## Exercise prompt
Which lines of the listing below contain the word "kinetic"? Copy each of them.
== Segment start ==
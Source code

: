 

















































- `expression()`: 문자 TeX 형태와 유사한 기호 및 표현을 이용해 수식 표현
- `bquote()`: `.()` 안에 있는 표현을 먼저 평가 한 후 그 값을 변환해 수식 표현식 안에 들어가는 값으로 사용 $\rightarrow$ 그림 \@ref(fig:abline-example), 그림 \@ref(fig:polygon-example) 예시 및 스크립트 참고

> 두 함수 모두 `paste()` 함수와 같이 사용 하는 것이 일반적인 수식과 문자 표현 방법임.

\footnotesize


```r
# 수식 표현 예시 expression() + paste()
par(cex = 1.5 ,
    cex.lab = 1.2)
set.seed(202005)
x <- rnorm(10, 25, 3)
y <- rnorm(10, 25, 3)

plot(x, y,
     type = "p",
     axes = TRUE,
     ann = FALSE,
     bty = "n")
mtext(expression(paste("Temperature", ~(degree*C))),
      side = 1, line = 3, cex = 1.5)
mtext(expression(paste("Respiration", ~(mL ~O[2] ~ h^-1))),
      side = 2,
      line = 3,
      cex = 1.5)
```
== Segment end ==
== Segment start ==
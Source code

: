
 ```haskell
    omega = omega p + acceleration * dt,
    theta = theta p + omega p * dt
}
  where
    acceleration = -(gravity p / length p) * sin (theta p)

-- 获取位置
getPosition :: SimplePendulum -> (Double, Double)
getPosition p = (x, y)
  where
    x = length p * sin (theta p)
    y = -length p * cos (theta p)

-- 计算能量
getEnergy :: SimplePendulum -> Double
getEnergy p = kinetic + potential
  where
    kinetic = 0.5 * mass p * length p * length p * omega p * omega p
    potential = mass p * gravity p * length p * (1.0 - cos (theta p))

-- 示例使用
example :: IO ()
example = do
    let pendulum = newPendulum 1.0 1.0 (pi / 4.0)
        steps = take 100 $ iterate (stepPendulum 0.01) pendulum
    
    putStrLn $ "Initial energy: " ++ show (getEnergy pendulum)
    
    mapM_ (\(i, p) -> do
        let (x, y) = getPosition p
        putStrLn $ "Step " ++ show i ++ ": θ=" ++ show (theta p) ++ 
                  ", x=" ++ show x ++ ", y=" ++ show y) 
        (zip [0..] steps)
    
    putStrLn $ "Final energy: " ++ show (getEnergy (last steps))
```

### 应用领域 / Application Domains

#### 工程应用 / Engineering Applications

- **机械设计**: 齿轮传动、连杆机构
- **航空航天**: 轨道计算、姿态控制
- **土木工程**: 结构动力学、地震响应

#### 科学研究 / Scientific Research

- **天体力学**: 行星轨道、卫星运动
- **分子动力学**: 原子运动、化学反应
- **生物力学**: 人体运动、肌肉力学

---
== Segment end ==
## Result
getEnergy p = kinetic + potential
    kinetic = 0.5 * mass p * length p * length p * omega p * omega p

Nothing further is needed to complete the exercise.